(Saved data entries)
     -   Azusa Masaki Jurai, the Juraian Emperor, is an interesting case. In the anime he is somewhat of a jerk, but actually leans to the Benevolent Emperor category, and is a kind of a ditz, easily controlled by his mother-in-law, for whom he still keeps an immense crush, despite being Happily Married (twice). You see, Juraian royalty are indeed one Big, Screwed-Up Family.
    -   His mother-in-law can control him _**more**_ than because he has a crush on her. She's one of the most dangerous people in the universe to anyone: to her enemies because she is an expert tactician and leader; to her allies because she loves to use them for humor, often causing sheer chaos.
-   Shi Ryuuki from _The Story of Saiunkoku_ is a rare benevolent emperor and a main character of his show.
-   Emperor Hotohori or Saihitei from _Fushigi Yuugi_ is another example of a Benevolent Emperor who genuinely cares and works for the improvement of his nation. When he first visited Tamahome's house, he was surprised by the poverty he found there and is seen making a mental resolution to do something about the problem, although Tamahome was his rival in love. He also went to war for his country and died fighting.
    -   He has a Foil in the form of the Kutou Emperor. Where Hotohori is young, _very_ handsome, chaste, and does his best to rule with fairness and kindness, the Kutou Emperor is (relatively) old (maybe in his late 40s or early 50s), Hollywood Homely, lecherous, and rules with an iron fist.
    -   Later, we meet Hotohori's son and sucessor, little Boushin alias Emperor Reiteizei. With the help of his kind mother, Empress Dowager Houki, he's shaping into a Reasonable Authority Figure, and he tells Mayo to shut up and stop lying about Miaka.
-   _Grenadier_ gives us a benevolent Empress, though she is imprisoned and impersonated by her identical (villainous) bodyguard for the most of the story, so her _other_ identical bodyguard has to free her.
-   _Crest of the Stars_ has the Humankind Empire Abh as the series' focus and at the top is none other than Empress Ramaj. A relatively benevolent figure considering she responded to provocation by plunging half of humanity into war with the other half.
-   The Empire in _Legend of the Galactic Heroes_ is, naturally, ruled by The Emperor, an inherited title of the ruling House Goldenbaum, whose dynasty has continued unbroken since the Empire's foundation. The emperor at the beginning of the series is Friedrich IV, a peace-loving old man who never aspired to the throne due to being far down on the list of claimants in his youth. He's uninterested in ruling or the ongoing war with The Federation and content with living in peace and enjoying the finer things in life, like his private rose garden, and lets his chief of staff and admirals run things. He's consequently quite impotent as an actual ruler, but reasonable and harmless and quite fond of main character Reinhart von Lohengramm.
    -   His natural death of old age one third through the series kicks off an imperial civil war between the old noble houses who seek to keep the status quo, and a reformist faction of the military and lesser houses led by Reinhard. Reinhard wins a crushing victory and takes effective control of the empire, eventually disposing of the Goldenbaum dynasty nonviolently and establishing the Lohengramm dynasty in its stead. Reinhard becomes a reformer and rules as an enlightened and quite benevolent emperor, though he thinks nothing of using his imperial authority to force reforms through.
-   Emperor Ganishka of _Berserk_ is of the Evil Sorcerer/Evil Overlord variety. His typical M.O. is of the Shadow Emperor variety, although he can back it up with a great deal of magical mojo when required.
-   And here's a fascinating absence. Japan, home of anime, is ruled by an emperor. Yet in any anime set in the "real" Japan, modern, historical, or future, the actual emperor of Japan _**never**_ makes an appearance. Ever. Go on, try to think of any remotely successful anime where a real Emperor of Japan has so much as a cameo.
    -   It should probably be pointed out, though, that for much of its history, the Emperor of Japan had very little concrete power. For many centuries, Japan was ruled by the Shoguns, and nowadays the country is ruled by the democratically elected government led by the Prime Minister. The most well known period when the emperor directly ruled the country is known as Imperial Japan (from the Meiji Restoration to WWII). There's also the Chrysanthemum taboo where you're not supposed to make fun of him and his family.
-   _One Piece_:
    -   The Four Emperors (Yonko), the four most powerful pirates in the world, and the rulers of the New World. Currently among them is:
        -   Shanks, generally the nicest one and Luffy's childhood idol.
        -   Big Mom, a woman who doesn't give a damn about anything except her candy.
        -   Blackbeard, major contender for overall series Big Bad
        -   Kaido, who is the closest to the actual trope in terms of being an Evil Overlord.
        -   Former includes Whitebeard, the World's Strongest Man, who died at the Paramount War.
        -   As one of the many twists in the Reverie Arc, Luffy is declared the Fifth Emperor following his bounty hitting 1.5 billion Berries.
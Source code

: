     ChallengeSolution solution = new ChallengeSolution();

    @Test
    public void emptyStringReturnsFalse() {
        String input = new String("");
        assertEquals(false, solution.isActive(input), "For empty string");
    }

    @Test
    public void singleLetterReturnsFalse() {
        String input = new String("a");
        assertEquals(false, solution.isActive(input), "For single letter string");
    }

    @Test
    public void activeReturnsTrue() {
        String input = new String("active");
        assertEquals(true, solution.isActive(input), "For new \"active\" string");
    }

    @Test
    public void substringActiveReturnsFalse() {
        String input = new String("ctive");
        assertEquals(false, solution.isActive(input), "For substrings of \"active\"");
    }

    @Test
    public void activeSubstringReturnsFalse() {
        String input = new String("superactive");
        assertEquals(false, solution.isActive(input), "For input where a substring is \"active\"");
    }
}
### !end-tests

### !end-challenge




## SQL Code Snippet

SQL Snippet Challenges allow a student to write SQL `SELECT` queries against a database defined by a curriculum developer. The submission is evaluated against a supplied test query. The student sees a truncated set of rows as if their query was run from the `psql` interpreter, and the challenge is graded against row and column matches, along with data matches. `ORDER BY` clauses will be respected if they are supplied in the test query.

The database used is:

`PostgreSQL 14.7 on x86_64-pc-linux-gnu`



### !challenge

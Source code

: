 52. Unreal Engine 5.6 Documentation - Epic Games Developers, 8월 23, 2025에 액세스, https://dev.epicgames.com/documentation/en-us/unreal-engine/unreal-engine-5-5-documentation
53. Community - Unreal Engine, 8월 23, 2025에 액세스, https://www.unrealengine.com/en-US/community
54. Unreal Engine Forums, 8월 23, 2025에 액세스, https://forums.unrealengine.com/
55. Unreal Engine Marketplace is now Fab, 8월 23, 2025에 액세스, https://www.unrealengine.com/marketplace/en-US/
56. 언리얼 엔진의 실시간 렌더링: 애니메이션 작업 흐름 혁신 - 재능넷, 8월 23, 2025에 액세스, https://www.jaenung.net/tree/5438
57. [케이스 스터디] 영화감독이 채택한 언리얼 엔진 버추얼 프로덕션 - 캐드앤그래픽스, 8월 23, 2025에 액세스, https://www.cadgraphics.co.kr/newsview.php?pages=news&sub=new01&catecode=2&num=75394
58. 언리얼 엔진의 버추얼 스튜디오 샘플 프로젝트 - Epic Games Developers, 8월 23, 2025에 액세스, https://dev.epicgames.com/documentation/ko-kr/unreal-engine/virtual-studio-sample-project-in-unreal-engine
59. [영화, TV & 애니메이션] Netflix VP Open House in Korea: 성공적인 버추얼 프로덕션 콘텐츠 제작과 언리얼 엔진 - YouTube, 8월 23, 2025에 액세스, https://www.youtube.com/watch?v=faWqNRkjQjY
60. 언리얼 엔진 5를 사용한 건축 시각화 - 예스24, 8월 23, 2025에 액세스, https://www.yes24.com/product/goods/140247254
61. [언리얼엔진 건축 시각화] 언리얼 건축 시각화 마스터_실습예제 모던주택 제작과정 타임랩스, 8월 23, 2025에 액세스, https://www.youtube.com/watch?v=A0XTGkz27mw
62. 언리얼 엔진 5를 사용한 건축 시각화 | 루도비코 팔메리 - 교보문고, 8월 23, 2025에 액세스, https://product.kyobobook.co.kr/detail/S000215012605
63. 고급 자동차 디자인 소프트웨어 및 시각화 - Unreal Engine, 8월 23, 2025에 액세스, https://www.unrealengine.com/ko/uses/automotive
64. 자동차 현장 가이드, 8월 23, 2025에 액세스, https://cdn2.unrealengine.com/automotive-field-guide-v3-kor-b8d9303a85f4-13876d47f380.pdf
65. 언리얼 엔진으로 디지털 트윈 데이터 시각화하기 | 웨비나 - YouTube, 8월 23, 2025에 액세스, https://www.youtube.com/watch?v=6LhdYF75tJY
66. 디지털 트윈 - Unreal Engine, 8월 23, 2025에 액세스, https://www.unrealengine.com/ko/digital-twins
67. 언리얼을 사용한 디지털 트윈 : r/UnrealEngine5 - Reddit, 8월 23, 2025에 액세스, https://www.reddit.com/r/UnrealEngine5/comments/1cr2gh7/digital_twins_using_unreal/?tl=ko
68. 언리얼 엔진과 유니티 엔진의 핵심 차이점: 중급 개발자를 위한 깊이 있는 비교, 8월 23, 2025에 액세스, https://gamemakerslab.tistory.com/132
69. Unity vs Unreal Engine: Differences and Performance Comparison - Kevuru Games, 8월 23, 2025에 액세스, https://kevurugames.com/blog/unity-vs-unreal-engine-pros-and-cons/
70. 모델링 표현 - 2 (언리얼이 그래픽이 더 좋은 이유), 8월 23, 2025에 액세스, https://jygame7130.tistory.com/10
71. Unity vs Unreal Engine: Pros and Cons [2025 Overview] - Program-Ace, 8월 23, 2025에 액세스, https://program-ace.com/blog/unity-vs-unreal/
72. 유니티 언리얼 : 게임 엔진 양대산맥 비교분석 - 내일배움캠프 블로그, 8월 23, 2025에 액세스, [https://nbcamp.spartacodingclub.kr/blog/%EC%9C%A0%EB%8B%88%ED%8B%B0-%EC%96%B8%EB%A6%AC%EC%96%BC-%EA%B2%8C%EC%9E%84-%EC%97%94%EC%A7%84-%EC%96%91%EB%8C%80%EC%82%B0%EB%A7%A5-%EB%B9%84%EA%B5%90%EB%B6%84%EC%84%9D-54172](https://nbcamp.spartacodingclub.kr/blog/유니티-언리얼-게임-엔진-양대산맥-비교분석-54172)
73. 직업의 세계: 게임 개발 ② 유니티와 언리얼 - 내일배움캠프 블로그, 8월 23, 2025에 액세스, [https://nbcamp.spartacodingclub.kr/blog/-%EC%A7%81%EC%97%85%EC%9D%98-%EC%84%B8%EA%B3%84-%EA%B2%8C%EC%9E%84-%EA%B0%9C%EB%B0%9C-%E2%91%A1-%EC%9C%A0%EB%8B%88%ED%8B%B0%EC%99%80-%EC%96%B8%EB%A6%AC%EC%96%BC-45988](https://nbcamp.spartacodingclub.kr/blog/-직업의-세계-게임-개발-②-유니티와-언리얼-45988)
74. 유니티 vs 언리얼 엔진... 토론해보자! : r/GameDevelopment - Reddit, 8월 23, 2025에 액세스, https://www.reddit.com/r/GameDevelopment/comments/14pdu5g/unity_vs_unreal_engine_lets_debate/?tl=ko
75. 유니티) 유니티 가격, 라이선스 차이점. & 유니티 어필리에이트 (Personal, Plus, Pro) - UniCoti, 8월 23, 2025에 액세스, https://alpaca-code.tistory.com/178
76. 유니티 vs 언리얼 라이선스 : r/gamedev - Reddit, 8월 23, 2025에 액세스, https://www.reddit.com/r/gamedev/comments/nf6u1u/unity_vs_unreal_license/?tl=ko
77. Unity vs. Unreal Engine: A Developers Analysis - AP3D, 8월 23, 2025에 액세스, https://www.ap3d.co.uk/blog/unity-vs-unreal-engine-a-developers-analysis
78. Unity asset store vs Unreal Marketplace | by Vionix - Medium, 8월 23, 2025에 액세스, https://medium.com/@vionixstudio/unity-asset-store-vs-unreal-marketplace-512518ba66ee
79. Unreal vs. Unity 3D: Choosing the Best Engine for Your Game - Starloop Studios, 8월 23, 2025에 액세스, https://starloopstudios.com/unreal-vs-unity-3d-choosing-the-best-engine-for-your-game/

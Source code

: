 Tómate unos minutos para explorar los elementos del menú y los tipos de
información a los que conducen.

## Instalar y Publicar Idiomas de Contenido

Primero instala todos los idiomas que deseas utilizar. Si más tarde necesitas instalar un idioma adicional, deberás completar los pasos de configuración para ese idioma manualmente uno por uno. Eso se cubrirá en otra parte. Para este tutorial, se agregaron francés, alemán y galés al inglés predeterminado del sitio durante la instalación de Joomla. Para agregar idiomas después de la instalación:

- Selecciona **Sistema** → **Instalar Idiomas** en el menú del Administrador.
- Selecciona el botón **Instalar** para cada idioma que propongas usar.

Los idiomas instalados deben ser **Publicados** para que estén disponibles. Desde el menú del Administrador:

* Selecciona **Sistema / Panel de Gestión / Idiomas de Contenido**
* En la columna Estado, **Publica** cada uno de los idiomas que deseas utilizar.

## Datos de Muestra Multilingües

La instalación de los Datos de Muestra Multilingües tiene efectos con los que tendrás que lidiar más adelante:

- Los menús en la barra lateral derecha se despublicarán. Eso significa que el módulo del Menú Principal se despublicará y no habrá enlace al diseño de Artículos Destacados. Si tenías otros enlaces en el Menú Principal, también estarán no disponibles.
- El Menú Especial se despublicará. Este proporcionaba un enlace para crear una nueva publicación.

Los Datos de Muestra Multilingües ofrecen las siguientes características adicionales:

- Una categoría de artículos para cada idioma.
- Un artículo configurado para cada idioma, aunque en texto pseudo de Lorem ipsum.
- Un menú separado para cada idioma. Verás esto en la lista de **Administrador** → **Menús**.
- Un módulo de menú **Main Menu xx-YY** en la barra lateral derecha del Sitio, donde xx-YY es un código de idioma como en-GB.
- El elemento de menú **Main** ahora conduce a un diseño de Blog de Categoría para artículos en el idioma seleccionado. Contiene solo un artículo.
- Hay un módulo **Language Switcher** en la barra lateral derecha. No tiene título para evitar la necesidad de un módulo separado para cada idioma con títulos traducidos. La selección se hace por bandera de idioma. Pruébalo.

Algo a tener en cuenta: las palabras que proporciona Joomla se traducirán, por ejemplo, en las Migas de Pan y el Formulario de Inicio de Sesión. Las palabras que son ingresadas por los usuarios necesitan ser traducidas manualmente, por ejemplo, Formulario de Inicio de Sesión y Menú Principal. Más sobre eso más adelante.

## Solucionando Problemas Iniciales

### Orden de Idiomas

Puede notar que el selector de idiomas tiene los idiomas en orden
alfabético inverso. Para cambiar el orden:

Exercise goal: Your task for the entries above: copy exactly the span starting with the line with "Los Datos de Muestra Multilingües ofrecen" and going on through the line with "- Hay un módulo", both lines included, and nothing else.

Result:
Los Datos de Muestra Multilingües ofrecen las siguientes características adicionales:

- Una categoría de artículos para cada idioma.
- Un artículo configurado para cada idioma, aunque en texto pseudo de Lorem ipsum.
- Un menú separado para cada idioma. Verás esto en la lista de **Administrador** → **Menús**.
- Un módulo de menú **Main Menu xx-YY** en la barra lateral derecha del Sitio, donde xx-YY es un código de idioma como en-GB.
- El elemento de menú **Main** ahora conduce a un diseño de Blog de Categoría para artículos en el idioma seleccionado. Contiene solo un artículo.
- Hay un módulo **Language Switcher** en la barra lateral derecha. No tiene título para evitar la necesidad de un módulo separado para cada idioma con títulos traducidos. La selección se hace por bandera de idioma. Pruébalo.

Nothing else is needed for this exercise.